Wed | Dec 7, 2022

Sweethearts, sweet vibes in Belfield

Published:Tuesday | March 13, 2012 | 12:00 AM
Paulette next to her stall in Belfield, St Mary. Photos by Robert Lalah
The friendly Miss C at her house in belfield, St. Mary
A typically well-kept house in Belfield, St Mary.

The man stuck his head out the window and looked at the ground. His eyebrows arched into a scowl. "Shi fowl!" he shouted, waving his hands in front of him. Four or five hens and roosters that had been casually roaming the roadway suddenly scattered. They all went in different directions. Every fowl for himself.

The man looked up and saw me.

"Have mi excuse yah bredrin," he said. "Dem chicken yah ah mess up di place." I walked up to the window of the house. It was a wooden house, painted yellow and white. Lots of colourful flowers were planted in the yard.

The man, a portly fellow with a wrinkled forehead, told me his name was Rick. He was the first person I met since I arrived at Belfied, St Mary that morning. I introduced myself to him and asked what he was doing inside on such a fine day. The sun was out and there was a cool breeze. Rick chuckled.

Early to rise

"Hee hee. Mi go bush from morning, man," he said. "Is late hours now. Mi just come in fi hold a fresh and lay down likkle," he said. It turns out that Ricky is a farmer. He told me his farm isn't very big but has bananas, peppers and plantains.

"Mi really plant fi sell, but most time mi eat from di farm," said Ricky. As I stood talking with him at the window of his house, I could see into his kitchen. There was a pot bubbling on the stove. Something smelled good. A calendar from 2004 was hanging on the wall. A half-peeled potato and a knife were next to the pot.

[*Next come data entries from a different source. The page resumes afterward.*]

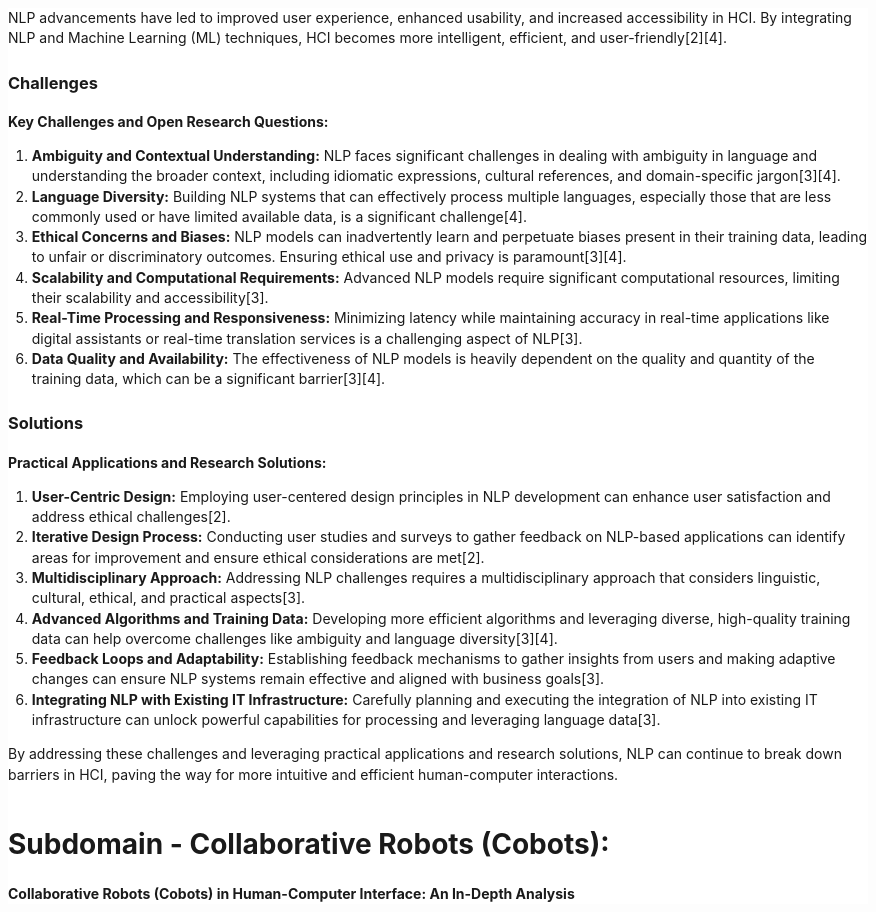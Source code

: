 NLP advancements have led to improved user experience, enhanced usability, and increased accessibility in HCI. By integrating NLP and Machine Learning (ML) techniques, HCI becomes more intelligent, efficient, and user-friendly[2][4].

### Challenges

**Key Challenges and Open Research Questions:**

1. **Ambiguity and Contextual Understanding:** NLP faces significant challenges in dealing with ambiguity in language and understanding the broader context, including idiomatic expressions, cultural references, and domain-specific jargon[3][4].
2. **Language Diversity:** Building NLP systems that can effectively process multiple languages, especially those that are less commonly used or have limited available data, is a significant challenge[4].
3. **Ethical Concerns and Biases:** NLP models can inadvertently learn and perpetuate biases present in their training data, leading to unfair or discriminatory outcomes. Ensuring ethical use and privacy is paramount[3][4].
4. **Scalability and Computational Requirements:** Advanced NLP models require significant computational resources, limiting their scalability and accessibility[3].
5. **Real-Time Processing and Responsiveness:** Minimizing latency while maintaining accuracy in real-time applications like digital assistants or real-time translation services is a challenging aspect of NLP[3].
6. **Data Quality and Availability:** The effectiveness of NLP models is heavily dependent on the quality and quantity of the training data, which can be a significant barrier[3][4].

### Solutions

**Practical Applications and Research Solutions:**

1. **User-Centric Design:** Employing user-centered design principles in NLP development can enhance user satisfaction and address ethical challenges[2].
2. **Iterative Design Process:** Conducting user studies and surveys to gather feedback on NLP-based applications can identify areas for improvement and ensure ethical considerations are met[2].
3. **Multidisciplinary Approach:** Addressing NLP challenges requires a multidisciplinary approach that considers linguistic, cultural, ethical, and practical aspects[3].
4. **Advanced Algorithms and Training Data:** Developing more efficient algorithms and leveraging diverse, high-quality training data can help overcome challenges like ambiguity and language diversity[3][4].
5. **Feedback Loops and Adaptability:** Establishing feedback mechanisms to gather insights from users and making adaptive changes can ensure NLP systems remain effective and aligned with business goals[3].
6. **Integrating NLP with Existing IT Infrastructure:** Carefully planning and executing the integration of NLP into existing IT infrastructure can unlock powerful capabilities for processing and leveraging language data[3].

By addressing these challenges and leveraging practical applications and research solutions, NLP can continue to break down barriers in HCI, paving the way for more intuitive and efficient human-computer interactions.

# Subdomain -  Collaborative Robots (Cobots):
**Collaborative Robots (Cobots) in Human-Computer Interface: An In-Depth Analysis**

Rick told me that he goes out to work on his farm before sunrise and usually gets back home, cooks and is fast asleep before noon. I glanced at my watch and realised that it was already 11 o'clock. Not wanting to interfere with the man's routine, I thanked him for his time and moved along.

I headed up a winding roadway. There were bamboo plants on either side. I heard a holler.

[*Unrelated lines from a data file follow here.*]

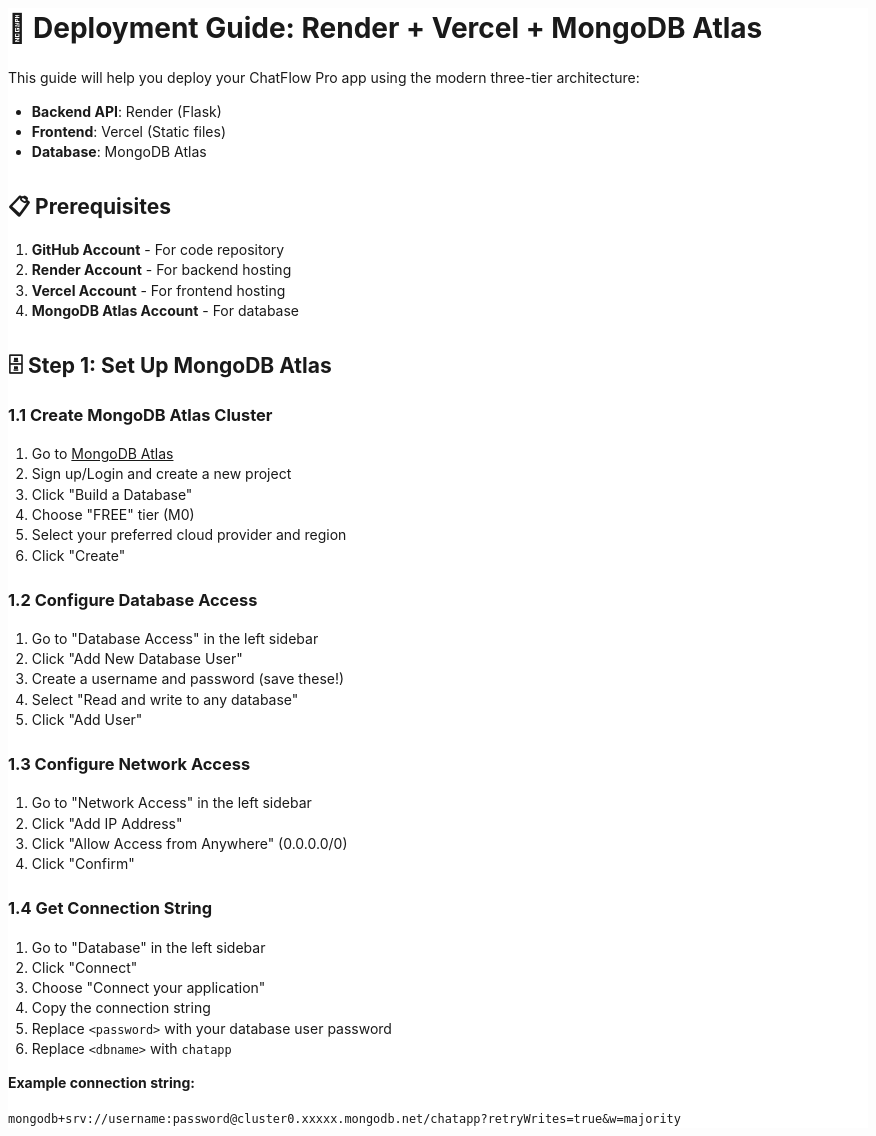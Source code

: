 # 🚀 Deployment Guide: Render + Vercel + MongoDB Atlas

This guide will help you deploy your ChatFlow Pro app using the modern three-tier architecture:

- **Backend API**: Render (Flask)
- **Frontend**: Vercel (Static files)
- **Database**: MongoDB Atlas

## 📋 Prerequisites

1. **GitHub Account** - For code repository
2. **Render Account** - For backend hosting
3. **Vercel Account** - For frontend hosting
4. **MongoDB Atlas Account** - For database

## 🗄️ Step 1: Set Up MongoDB Atlas

### 1.1 Create MongoDB Atlas Cluster
1. Go to [MongoDB Atlas](https://www.mongodb.com/atlas)
2. Sign up/Login and create a new project
3. Click "Build a Database"
4. Choose "FREE" tier (M0)
5. Select your preferred cloud provider and region
6. Click "Create"

### 1.2 Configure Database Access
1. Go to "Database Access" in the left sidebar
2. Click "Add New Database User"
3. Create a username and password (save these!)
4. Select "Read and write to any database"
5. Click "Add User"

### 1.3 Configure Network Access
1. Go to "Network Access" in the left sidebar
2. Click "Add IP Address"
3. Click "Allow Access from Anywhere" (0.0.0.0/0)
4. Click "Confirm"

### 1.4 Get Connection String
1. Go to "Database" in the left sidebar
2. Click "Connect"
3. Choose "Connect your application"
4. Copy the connection string
5. Replace `<password>` with your database user password
6. Replace `<dbname>` with `chatapp`

**Example connection string:**
```
mongodb+srv://username:password@cluster0.xxxxx.mongodb.net/chatapp?retryWrites=true&w=majority
```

"Howdy do!" someone said. I looked to my right and noticed a house painted blue, white and brown. A smiling woman was sitting on a porch of sorts. She waved me over.

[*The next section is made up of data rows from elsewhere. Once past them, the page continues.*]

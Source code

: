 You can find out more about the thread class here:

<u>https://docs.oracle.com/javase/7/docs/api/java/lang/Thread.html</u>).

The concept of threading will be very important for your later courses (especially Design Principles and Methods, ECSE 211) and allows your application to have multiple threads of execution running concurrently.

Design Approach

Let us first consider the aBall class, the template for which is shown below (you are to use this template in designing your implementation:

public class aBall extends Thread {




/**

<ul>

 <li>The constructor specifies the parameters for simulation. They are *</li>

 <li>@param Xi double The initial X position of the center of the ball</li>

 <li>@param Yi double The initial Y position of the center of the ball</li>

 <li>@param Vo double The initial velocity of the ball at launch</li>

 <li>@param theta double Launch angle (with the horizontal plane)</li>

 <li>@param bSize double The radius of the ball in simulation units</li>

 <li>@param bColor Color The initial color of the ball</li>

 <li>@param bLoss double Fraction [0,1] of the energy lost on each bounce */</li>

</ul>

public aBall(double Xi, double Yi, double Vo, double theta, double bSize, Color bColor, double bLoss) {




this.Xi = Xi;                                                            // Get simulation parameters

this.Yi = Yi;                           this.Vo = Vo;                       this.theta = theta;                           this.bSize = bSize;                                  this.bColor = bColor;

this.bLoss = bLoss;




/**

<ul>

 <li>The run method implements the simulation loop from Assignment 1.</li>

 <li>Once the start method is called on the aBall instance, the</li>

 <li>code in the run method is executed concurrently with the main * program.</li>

Soon, the friendly woman, Miss C, and I were shooting the breeze together. I asked her how long she had been living in Belfield.

"All my life, yuh know," she said.

"I move out for a little while, but soon I had to return. There is no other community like Belfield," she smiled. Miss C told me that her children are all grown and have moved to Kingston. She however, won't be following.

"No sah!" she exclaimed. "I can't live in the city. It too hot and too much noise. People don't live good in those places. I prefer Belfield where people live good with each other. It is like one family," said Miss C.

Very friendly

Every few minutes someone passing by on the road would call out to her. She would reply with a holler of her own and a wave. I told Miss C of my conversation with Rick and that he was by then, probably well into his meal.

"That is the other thing that I love about Belfield," she said, her eyes wide. "You will never go hungry in Belfield. I don't buy food. Everything I want is right here and a neighbour is always willing to give you what you want and you do the same for them," she said. "That is how people supposed to live. Each one help one."

After a while, I said goodbye to Miss C and headed further up the road. There I met Paulette, a jovial woman dressed in white. She was sitting next to a wooden stall on which there was an odd mix of items - laundry detergent, bathing soap, oranges, tomatoes, carrots. Paulette was very friendly. "Welcome, sweetheart," she said. "Is first I seeing you in Belfield, darling. How you find it, sweetness?" she said. An elderly man sitting on a rock nearby chuckled. I told Paulette that I was doing well and that I was enjoying my time in the community. "Yuh welcome here, darling," she said. I thanked her and asked her what life was like for her in Belfield.

"It very nice, sweetheart. It very nice. People here live good," she said. "Is a place where people don't believe in the fussing and fighting. It really good, darling. It good fi true."